Dataset records
——
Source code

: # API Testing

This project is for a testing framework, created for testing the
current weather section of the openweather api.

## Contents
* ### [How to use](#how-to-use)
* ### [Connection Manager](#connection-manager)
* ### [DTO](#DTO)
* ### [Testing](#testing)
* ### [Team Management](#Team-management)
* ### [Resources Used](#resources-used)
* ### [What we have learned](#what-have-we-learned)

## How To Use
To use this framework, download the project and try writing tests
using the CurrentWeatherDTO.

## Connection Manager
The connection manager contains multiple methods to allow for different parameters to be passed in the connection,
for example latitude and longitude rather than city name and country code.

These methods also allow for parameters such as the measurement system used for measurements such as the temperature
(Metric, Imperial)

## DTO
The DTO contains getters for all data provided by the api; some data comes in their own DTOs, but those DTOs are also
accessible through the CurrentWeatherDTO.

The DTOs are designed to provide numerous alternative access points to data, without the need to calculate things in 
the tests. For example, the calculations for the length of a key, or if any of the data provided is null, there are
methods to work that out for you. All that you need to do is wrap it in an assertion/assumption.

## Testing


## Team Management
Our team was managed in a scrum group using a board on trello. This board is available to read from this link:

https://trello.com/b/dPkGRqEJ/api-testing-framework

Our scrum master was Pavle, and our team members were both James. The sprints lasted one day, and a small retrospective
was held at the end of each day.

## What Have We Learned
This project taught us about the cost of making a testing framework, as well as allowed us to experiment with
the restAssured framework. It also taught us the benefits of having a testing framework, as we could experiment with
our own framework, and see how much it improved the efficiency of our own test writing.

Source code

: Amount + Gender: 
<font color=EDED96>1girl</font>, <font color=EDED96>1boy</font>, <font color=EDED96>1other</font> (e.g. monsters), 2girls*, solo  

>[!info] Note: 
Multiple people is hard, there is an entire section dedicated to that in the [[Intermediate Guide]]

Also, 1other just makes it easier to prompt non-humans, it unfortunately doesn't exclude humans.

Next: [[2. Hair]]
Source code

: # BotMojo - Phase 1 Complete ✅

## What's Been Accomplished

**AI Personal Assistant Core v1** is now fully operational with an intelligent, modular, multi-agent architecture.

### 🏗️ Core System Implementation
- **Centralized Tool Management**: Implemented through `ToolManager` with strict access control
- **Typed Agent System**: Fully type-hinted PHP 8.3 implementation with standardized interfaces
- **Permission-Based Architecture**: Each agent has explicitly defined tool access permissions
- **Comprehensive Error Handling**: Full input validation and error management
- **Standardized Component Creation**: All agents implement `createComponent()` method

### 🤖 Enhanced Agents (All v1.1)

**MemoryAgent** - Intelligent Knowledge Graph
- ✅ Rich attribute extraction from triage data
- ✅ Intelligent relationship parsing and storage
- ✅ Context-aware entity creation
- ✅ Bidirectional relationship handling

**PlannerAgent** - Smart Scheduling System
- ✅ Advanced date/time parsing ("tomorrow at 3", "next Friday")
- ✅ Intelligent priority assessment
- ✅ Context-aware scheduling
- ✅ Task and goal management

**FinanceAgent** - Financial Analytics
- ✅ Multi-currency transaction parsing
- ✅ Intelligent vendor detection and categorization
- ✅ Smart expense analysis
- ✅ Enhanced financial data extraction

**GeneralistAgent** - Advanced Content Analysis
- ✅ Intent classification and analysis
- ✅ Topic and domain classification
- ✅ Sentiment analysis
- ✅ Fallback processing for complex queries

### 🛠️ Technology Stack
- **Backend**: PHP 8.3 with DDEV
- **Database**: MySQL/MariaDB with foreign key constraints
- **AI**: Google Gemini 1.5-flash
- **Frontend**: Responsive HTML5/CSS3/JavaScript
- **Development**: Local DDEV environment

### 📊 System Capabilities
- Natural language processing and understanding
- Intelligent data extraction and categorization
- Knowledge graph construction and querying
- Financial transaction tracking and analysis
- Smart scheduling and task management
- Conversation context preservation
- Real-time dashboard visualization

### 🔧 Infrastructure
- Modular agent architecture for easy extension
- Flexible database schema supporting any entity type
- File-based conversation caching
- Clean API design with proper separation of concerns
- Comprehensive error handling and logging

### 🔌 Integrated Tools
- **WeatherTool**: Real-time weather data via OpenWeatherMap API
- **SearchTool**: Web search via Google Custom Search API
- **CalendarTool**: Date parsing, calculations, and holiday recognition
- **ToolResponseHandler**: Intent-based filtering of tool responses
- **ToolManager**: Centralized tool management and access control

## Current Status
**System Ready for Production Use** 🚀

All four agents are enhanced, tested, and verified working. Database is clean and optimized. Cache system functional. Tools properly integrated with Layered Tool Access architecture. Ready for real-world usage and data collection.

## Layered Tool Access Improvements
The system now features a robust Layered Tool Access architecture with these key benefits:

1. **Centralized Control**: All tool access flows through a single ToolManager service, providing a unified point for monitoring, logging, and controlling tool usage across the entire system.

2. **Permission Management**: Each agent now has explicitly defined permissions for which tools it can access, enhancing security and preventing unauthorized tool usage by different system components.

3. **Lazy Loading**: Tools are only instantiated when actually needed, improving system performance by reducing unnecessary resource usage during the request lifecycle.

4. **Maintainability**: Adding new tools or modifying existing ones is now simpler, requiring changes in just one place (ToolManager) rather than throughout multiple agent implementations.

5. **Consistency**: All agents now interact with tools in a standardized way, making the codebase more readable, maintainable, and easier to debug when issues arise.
——
Task objective
Copy each line of the data that includes the word "rather".

The completed task
for example latitude and longitude rather than city name and country code.
4. **Maintainability**: Adding new tools or modifying existing ones is now simpler, requiring changes in just one place (ToolManager) rather than throughout multiple agent implementations.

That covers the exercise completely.